Omdat zout iets was dat bederf tegenging, werd het een symbool van bestendigheid en duurzaamheid. Wanneer er verbonden werden gesloten, gebruikten beide partijen vaak gezamenlijk een maaltijd, waarbij zij zout aten — een teken van eeuwige loyaliteit en trouw jegens elkaar in de verbondsverhouding. Een „zoutverbond” werd daarom als zeer bindend beschouwd (Nu 18:19). In overeenstemming daarmee betekenden de woorden van de Judese koning Abia over een door Jehovah met David en zijn zonen gesloten „zoutverbond”, dat het verbond met Davids geslachtslijn voor het koningschap voor altijd zou blijven bestaan. Jezus Christus, de „zoon van David” en „de wortel van David”, blijkt degene te zijn die voor altijd het Koninkrijk bezit en de aangelegenheden ervan bestuurt. — 2Kr 13:4, 5; Ps 18:50; Mt 1:1; Opb 5:5; Jes 9:6, 7.
Jezus zei: „Want een ieder moet met vuur gezouten worden.” De context wijst hier op een zouten met het vuur van Gehenna in het geval van al degenen die tot een leven van zonde vervallen of anderen tot struikelen brengen. — Mr 9:42-49.

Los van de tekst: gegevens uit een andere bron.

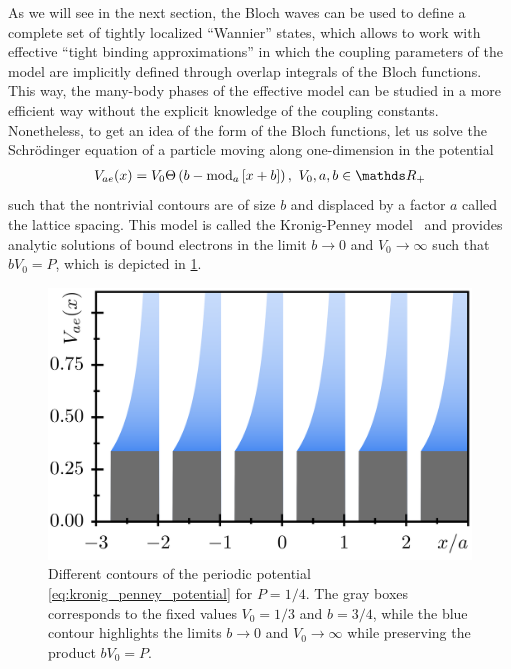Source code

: As we will see in the next section, the Bloch waves can be used to define a complete set of tightly localized ``Wannier'' states, which allows to work with effective ``tight binding approximations'' in which the coupling parameters of the model are implicitly defined through overlap integrals of the Bloch functions.
This way, the many-body phases of the effective model can be studied in a more efficient way without the explicit knowledge of the coupling constants.
Nonetheless, to get an idea of the form of the Bloch functions, let us solve the Schrödinger equation of a particle moving along one-dimension in the potential
\begin{align}
    V_{ae}(x) = V_0 \Theta\brlr{b-{\rm mod}_{a}\commutator{x+b}},\ V_0,a,b\in\mathds R_+
    \label{eq:kronig_penney_potential}
\end{align}
such that the nontrivial contours are of size $b$ and displaced by a factor $a$ called the lattice spacing.
This model is called the Kronig-Penney model~\cite{KronigPenney1931} and provides analytic solutions of bound electrons in the limit $b\rightarrow0$ and $V_0\rightarrow\infty$ such that $bV_0=P$, which is depicted in \cref{fig:kronig_penney_potential}.
\begin{figure}
    \centering
    \includegraphics{figures/kronig_penney_potential.png}
    \caption{Different contours of the periodic potential \cref{eq:kronig_penney_potential} for $P=1/4$. The gray boxes corresponds to the fixed values $V_0=1/3$ and $b=3/4$, while the blue contour highlights the limits $b\rightarrow0$ and $V_0\rightarrow\infty$ while preserving the product $bV_0=P$.}
    \label{fig:kronig_penney_potential}
\end{figure}

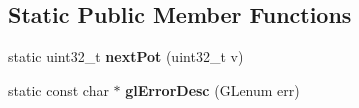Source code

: \subsection*{Static Public Member Functions}
\begin{DoxyCompactItemize}
\item 
\hypertarget{struct_tempest_1_1_opengl2x_1_1_device_a21a551c129eff2f65cdbd84a423a4c4d}{static uint32\+\_\+t {\bfseries next\+Pot} (uint32\+\_\+t v)}\label{struct_tempest_1_1_opengl2x_1_1_device_a21a551c129eff2f65cdbd84a423a4c4d}

\item 
\hypertarget{struct_tempest_1_1_opengl2x_1_1_device_a53e5369c2e385cb479a422781fbdd97e}{static const char $\ast$ {\bfseries gl\+Error\+Desc} (G\+Lenum err)}\label{struct_tempest_1_1_opengl2x_1_1_device_a53e5369c2e385cb479a422781fbdd97e}

\end{DoxyCompactItemize}
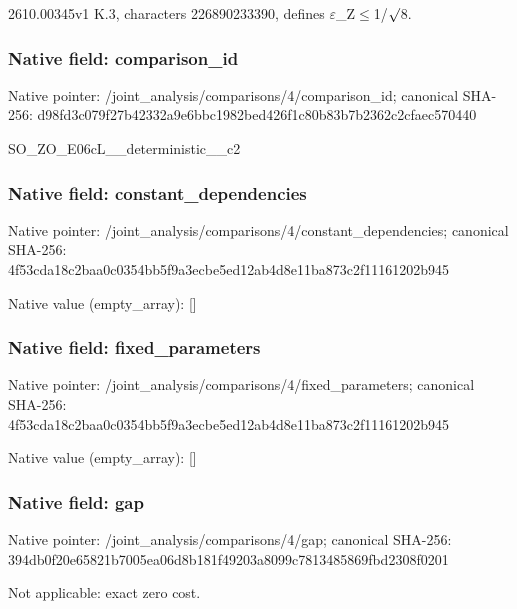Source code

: \documentclass[10pt,a4paper]{article}
\begin{document}
2610.00345v1 K.3, characters 226890233390, defines \ensuremath{\varepsilon}\_Z\ensuremath{\le}1/\ensuremath{\sqrt{\vphantom{x}}}8.


\subsubsection{Native field: comparison\_id}


Native pointer: /joint\_analysis/comparis\allowbreak{}ons/4/comparison\_id; canonical SHA-256: d98fd3c079f27b42332a9e6b\allowbreak{}bc1982bed426f1c80b83b7b2\allowbreak{}362c2cfaec570440


SO\_ZO\_E06cL\_\_deterministic\_\_c2


\subsubsection{Native field: constant\_dependencies}


Native pointer: /joint\_analysis/comparis\allowbreak{}ons/4/constant\_dependenc\allowbreak{}ies; canonical SHA-256: 4f53cda18c2baa0c0354bb5f\allowbreak{}9a3ecbe5ed12ab4d8e11ba87\allowbreak{}3c2f11161202b945



Native value (empty\_array): []



\subsubsection{Native field: fixed\_parameters}


Native pointer: /joint\_analysis/comparis\allowbreak{}ons/4/fixed\_parameters; canonical SHA-256: 4f53cda18c2baa0c0354bb5f\allowbreak{}9a3ecbe5ed12ab4d8e11ba87\allowbreak{}3c2f11161202b945



Native value (empty\_array): []



\subsubsection{Native field: gap}


Native pointer: /joint\_analysis/comparisons/4/gap; canonical SHA-256: 394db0f20e65821b7005ea06\allowbreak{}d8b181f49203a8099c781348\allowbreak{}5869fbd2308f0201


Not applicable: exact zero cost.
\end{document}
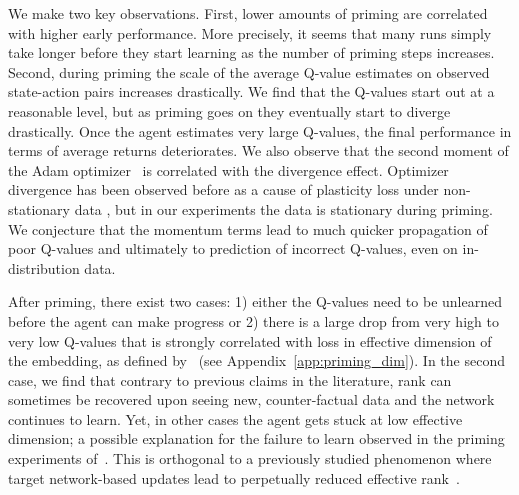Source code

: We make two key observations. First, lower amounts of priming are correlated with higher early performance. More precisely, it seems that many runs simply take longer before they start learning as the number of priming steps increases. Second, during priming the scale of the average Q-value estimates on observed state-action pairs increases drastically. We find that the Q-values start out at a reasonable level, but as priming goes on they eventually start to diverge drastically. Once the agent estimates very large Q-values, the final performance in terms of average returns deteriorates. We also observe that the second moment of the Adam optimizer~\parencite{kingma2015adam} is correlated with the divergence effect. Optimizer divergence has been observed before as a cause of plasticity loss under non-stationary data \parencite{lyle2023understanding}, but in our experiments the data is stationary during priming. We conjecture that the momentum terms lead to much quicker propagation of poor Q-values and ultimately to prediction of incorrect Q-values, even on in-distribution data.


After priming, there exist two cases: 1) either the Q-values need to be unlearned before the agent can make progress or 2) there is a large drop from very high to very low Q-values that is strongly correlated with loss in effective dimension of the embedding, as defined by~\cite{yang2020harnessing} (see Appendix~\ref{app:priming_dim}). In the second case, we find that contrary to previous claims in the literature, rank can sometimes be recovered upon seeing new, counter-factual data and the network continues to learn. Yet, in other cases the agent gets stuck at low effective dimension; a possible explanation for the failure to learn observed in the priming experiments of~\textcite{nikishin2022primacy}. This is orthogonal to a previously studied phenomenon where target network-based updates lead to perpetually reduced effective rank~\parencite{kumar2021implicit}.


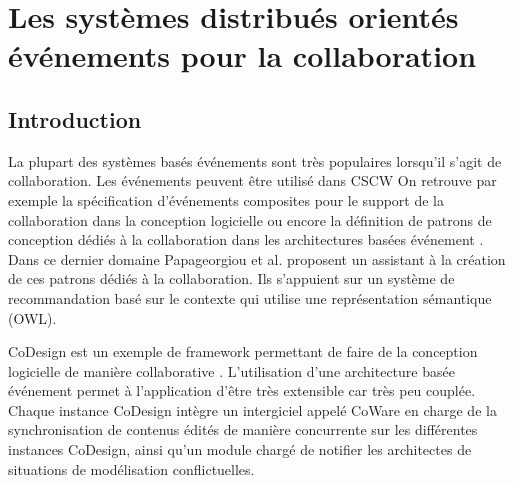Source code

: 
\section{Les systèmes distribués orientés événements pour la collaboration}

	\subsection{Introduction}
La plupart des systèmes basés événements sont très populaires lorsqu'il s'agit de 
collaboration\cite{Helmer2011}. Les événements peuvent être utilisé dans 
\gls{CSCW}
On retrouve par exemple la spécification 
d'événements composites 
pour le support de la collaboration dans la conception logicielle \cite{Yuan2002} 
ou encore la définition de patrons de conception dédiés à la collaboration dans les 
architectures basées événement \cite{Verginadis2009}. Dans ce dernier domaine 
Papageorgiou et al. \cite{Papageorgiou2011} proposent un assistant à la 
création de ces patrons dédiés à la collaboration. Ils s'appuient sur un système de 
recommandation basé sur le contexte qui utilise une représentation sémantique 
(\gls{OWL}).

CoDesign est un exemple de \gls{framework} permettant de faire de la 
conception logicielle de manière collaborative \cite{Bang2010}. L'utilisation d'une 
architecture basée événement permet à l'application d'être très extensible car très 
peu couplée. Chaque instance CoDesign intègre un intergiciel appelé CoWare en 
charge de la synchronisation de contenus édités de manière concurrente sur les 
différentes instances CoDesign, ainsi qu'un module chargé de notifier les 
architectes de situations de modélisation conflictuelles.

Daarna zei Jezus, waarbij hij de term in een andere betekenis gebruikte: „Hebt zout in uzelf en houdt vrede onder elkaar” (Mr 9:50). De apostel Paulus gebruikte zout in een soortgelijke betekenis toen hij zei: „Uw spreken zij altijd minzaam, gekruid met zout, opdat gij weet hoe gij een ieder een antwoord behoort te geven” (Kol 4:6). Iemands gedrag en spraak dienen altijd van goede smaak te getuigen, attent en heilzaam te zijn en ertoe bij te dragen dat het leven van anderen behouden wordt.